ワイヤーフレームはちゃんと作った方がいい、という話

Webサイトの制作において設計書にあたるものが「ワイヤーフレーム」です。

ワイヤーフレームは、制作前の段階では、お客さんが想像しているWebサイトの像をあからさまにするものとして、それから制作に入ってからは、制作にあたっての最もよりどころになる設計図として、特に重要なドキュメントとなります。

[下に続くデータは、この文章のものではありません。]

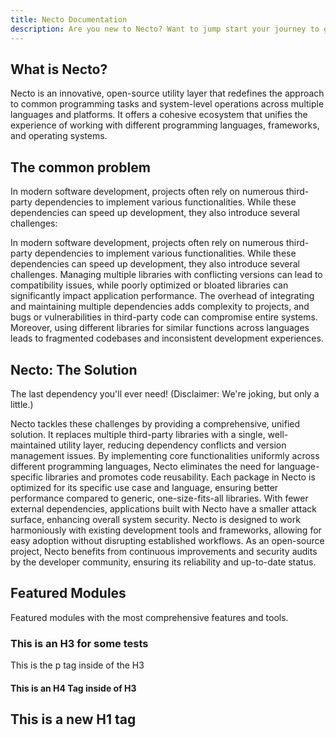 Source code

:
 ```yaml
---
title: Necto Documentation
description: Are you new to Necto? Want to jump start your journey to get developing as fast as possible? The fastest way to get started us by jumping in directly to a module for the language of your choice.
---    
```

 
## What is Necto? 

Necto is an innovative, open-source utility layer that redefines the approach to common programming tasks and system-level operations across multiple languages and platforms. 
It offers a cohesive ecosystem that unifies the experience of working with different programming languages, frameworks, and operating systems.

## The common problem  

In modern software development, projects often rely on numerous third-party dependencies to implement various functionalities. While these dependencies can speed up development, they also introduce several challenges:

In modern software development, projects often rely on numerous third-party dependencies to implement various functionalities. While these dependencies can speed up development, they also introduce several challenges. Managing multiple libraries with conflicting versions can lead to compatibility issues, while poorly optimized or bloated libraries can significantly impact application performance. The overhead of integrating and maintaining multiple dependencies adds complexity to projects, and bugs or vulnerabilities in third-party code can compromise entire systems. Moreover, using different libraries for similar functions across languages leads to fragmented codebases and inconsistent development experiences.

## Necto: The Solution

The last dependency you'll ever need!
(Disclaimer: We're joking, but only a little.)

Necto tackles these challenges by providing a comprehensive, unified solution. It replaces multiple third-party libraries with a single, well-maintained utility layer, reducing dependency conflicts and version management issues. By implementing core functionalities uniformly across different programming languages, Necto eliminates the need for language-specific libraries and promotes code reusability. Each package in Necto is optimized for its specific use case and language, ensuring better performance compared to generic, one-size-fits-all libraries. With fewer external dependencies, applications built with Necto have a smaller attack surface, enhancing overall system security. Necto is designed to work harmoniously with existing development tools and frameworks, allowing for easy adoption without disrupting established workflows. As an open-source project, Necto benefits from continuous improvements and security audits by the developer community, ensuring its reliability and up-to-date status.

## Featured Modules

Featured modules with the most comprehensive features and tools. 

### This is an H3 for some tests

This is the p tag inside of the H3

#### This is an H4 Tag inside of H3

## This is a new H1 tag

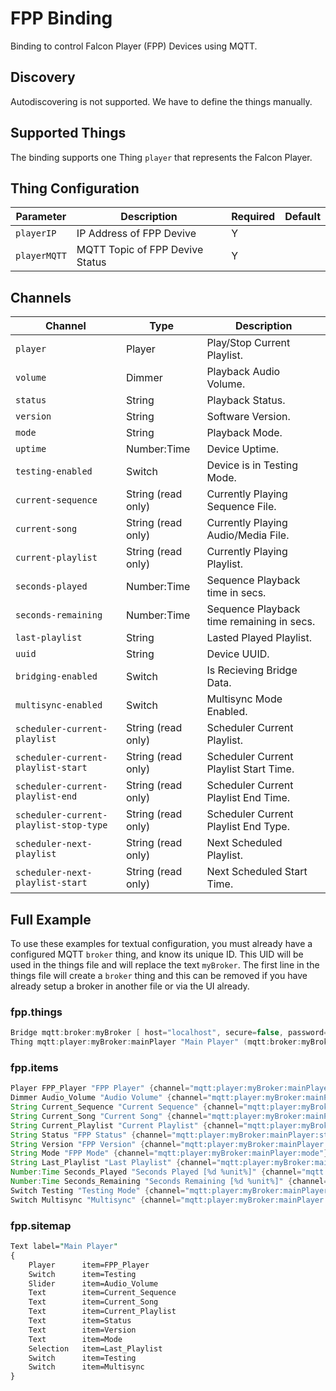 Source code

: # FPP Binding

Binding to control Falcon Player (FPP) Devices using MQTT.

## Discovery

Autodiscovering is not supported. We have to define the things manually.

## Supported Things

The binding supports one Thing `player` that represents the Falcon Player.
## Thing Configuration

| Parameter | Description | Required | Default |
|-|-|-|-|
| `playerIP` | IP Address of FPP Devive | Y | |
| `playerMQTT` | MQTT Topic of FPP Devive Status | Y | |

## Channels

| Channel | Type | Description |
|-|-|-|
| `player` | Player | Play/Stop Current Playlist. |
| `volume` | Dimmer | Playback Audio Volume. |
| `status` | String | Playback Status. |
| `version` | String | Software Version. |
| `mode` | String | Playback Mode. |
| `uptime` | Number:Time | Device Uptime. |
| `testing-enabled` | Switch | Device is in Testing Mode. |
| `current-sequence` | String (read only) | Currently Playing Sequence File. |
| `current-song` | String (read only) | Currently Playing Audio/Media File. |
| `current-playlist` | String (read only) | Currently Playing Playlist. |
| `seconds-played` | Number:Time | Sequence Playback time in secs. |
| `seconds-remaining` | Number:Time | Sequence Playback time remaining in secs. |
| `last-playlist` | String | Lasted Played Playlist. |
| `uuid` | String | Device UUID. |
| `bridging-enabled` | Switch | Is Recieving Bridge Data. |
| `multisync-enabled` | Switch | Multisync Mode Enabled. |
| `scheduler-current-playlist` | String (read only) | Scheduler Current Playlist. |
| `scheduler-current-playlist-start` | String (read only) | Scheduler Current Playlist Start Time. |
| `scheduler-current-playlist-end` | String (read only) | Scheduler Current Playlist End Time. |
| `scheduler-current-playlist-stop-type` | String (read only) | Scheduler Current Playlist End Type. |
| `scheduler-next-playlist` | String (read only) | Next Scheduled Playlist. |
| `scheduler-next-playlist-start` | String (read only) | Next Scheduled Start Time. |

## Full Example

To use these examples for textual configuration, you must already have a configured MQTT `broker` thing, and know its unique ID.
This UID will be used in the things file and will replace the text `myBroker`.
The first line in the things file will create a `broker` thing and this can be removed if you have already setup a broker in another file or via the UI already.

### fpp.things

```java
Bridge mqtt:broker:myBroker [ host="localhost", secure=false, password="*******", qos=1, username="user"]
Thing mqtt:player:myBroker:mainPlayer "Main Player" (mqtt:broker:myBroker) @ "MQTT"
```

### fpp.items

```java
Player FPP_Player "FPP Player" {channel="mqtt:player:myBroker:mainPlayer:player"}
Dimmer Audio_Volume "Audio Volume" {channel="mqtt:player:myBroker:mainPlayer:volume"}
String Current_Sequence "Current Sequence" {channel="mqtt:player:myBroker:mainPlayer:current-sequence"}
String Current_Song "Current Song" {channel="mqtt:player:myBroker:mainPlayer:current-song"}
String Current_Playlist "Current Playlist" {channel="mqtt:player:myBroker:mainPlayer:current-playlist"}
String Status "FPP Status" {channel="mqtt:player:myBroker:mainPlayer:status"}
String Version "FPP Version" {channel="mqtt:player:myBroker:mainPlayer:version"}
String Mode "FPP Mode" {channel="mqtt:player:myBroker:mainPlayer:mode"}
String Last_Playlist "Last Playlist" {channel="mqtt:player:myBroker:mainPlayer:last-playlist"}
Number:Time Seconds_Played "Seconds Played [%d %unit%]" {channel="mqtt:player:myBroker:mainPlayer:seconds-played"}
Number:Time Seconds_Remaining "Seconds Remaining [%d %unit%]" {channel="mqtt:player:myBroker:mainPlayer:seconds-remaining"}
Switch Testing "Testing Mode" {channel="mqtt:player:myBroker:mainPlayer:testing-enabled"}
Switch Multisync "Multisync" {channel="mqtt:player:myBroker:mainPlayer:multisync-enabled"}
```

### fpp.sitemap

```perl
Text label="Main Player"
{
    Player      item=FPP_Player
    Switch      item=Testing
    Slider      item=Audio_Volume
    Text        item=Current_Sequence
    Text        item=Current_Song
    Text        item=Current_Playlist
    Text        item=Status
    Text        item=Version
    Text        item=Mode
    Selection   item=Last_Playlist
    Switch      item=Testing
    Switch      item=Multisync
}
```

ワイヤーフレームには、デザインの骨組み(コンテンツの配置図)、リンク情報、場合によっては色味やコピーなどデザインフェーズになってから決める要件が記載される場合もあります。
このワイヤーフレームを作る工程というのが非常に大事で、ほぼこの段階で、お客さんがプッシュしたいコンテンツとそうでないコンテンツが明らかになります。というか作り手が明らかにしなくてはなりません。
そして作り手としてそれを踏まえた最良と思うコンテンツの構成、中身、配置、および使う技術をお客さんにメッセージとして伝える工程でもあるのです。また、この工程でお客さんとの密な打ち合わせ、つまりお客さんの持っている漠としたイメージと作り手のノウハウや施策、思いといったものとのぶつかり合い、はほぼ済ませておくことが肝要です。
この一連の工程をちゃんと済ませておくと、次のデザイン制作のフェーズで揉めることはほとんどないはずです。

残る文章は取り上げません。